- [Exercise data]:
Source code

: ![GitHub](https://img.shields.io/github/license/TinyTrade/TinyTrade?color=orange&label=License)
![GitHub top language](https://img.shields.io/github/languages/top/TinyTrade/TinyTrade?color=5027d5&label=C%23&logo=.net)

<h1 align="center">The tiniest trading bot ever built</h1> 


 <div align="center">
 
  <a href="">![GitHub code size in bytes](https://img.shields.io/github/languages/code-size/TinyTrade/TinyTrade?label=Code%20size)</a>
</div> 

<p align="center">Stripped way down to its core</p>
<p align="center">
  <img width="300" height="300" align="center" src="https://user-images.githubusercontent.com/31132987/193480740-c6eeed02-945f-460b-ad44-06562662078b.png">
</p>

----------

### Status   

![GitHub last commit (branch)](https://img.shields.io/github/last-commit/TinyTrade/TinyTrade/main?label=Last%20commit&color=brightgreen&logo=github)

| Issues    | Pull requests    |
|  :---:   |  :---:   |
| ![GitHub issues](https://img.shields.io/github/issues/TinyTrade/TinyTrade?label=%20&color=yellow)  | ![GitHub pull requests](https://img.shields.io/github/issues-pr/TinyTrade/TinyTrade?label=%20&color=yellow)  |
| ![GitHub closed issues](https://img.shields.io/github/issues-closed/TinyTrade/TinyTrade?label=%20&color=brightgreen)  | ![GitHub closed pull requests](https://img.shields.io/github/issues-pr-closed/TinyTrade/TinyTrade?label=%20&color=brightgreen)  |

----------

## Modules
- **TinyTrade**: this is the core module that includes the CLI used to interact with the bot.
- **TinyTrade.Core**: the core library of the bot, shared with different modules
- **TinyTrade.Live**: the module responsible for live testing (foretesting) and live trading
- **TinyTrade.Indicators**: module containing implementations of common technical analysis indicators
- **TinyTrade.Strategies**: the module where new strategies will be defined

- [Exercise requirements]: Write the entries out once more, exactly, without dropping a line.

- [Answer space]:
Source code

: ![GitHub](https://img.shields.io/github/license/TinyTrade/TinyTrade?color=orange&label=License)
![GitHub top language](https://img.shields.io/github/languages/top/TinyTrade/TinyTrade?color=5027d5&label=C%23&logo=.net)

<h1 align="center">The tiniest trading bot ever built</h1> 


 <div align="center">
 
  <a href="">![GitHub code size in bytes](https://img.shields.io/github/languages/code-size/TinyTrade/TinyTrade?label=Code%20size)</a>
</div> 

<p align="center">Stripped way down to its core</p>
<p align="center">
  <img width="300" height="300" align="center" src="https://user-images.githubusercontent.com/31132987/193480740-c6eeed02-945f-460b-ad44-06562662078b.png">
</p>

----------

### Status   

![GitHub last commit (branch)](https://img.shields.io/github/last-commit/TinyTrade/TinyTrade/main?label=Last%20commit&color=brightgreen&logo=github)

| Issues    | Pull requests    |
|  :---:   |  :---:   |
| ![GitHub issues](https://img.shields.io/github/issues/TinyTrade/TinyTrade?label=%20&color=yellow)  | ![GitHub pull requests](https://img.shields.io/github/issues-pr/TinyTrade/TinyTrade?label=%20&color=yellow)  |
| ![GitHub closed issues](https://img.shields.io/github/issues-closed/TinyTrade/TinyTrade?label=%20&color=brightgreen)  | ![GitHub closed pull requests](https://img.shields.io/github/issues-pr-closed/TinyTrade/TinyTrade?label=%20&color=brightgreen)  |

----------

## Modules
- **TinyTrade**: this is the core module that includes the CLI used to interact with the bot.
- **TinyTrade.Core**: the core library of the bot, shared with different modules
- **TinyTrade.Live**: the module responsible for live testing (foretesting) and live trading
- **TinyTrade.Indicators**: module containing implementations of common technical analysis indicators
- **TinyTrade.Strategies**: the module where new strategies will be defined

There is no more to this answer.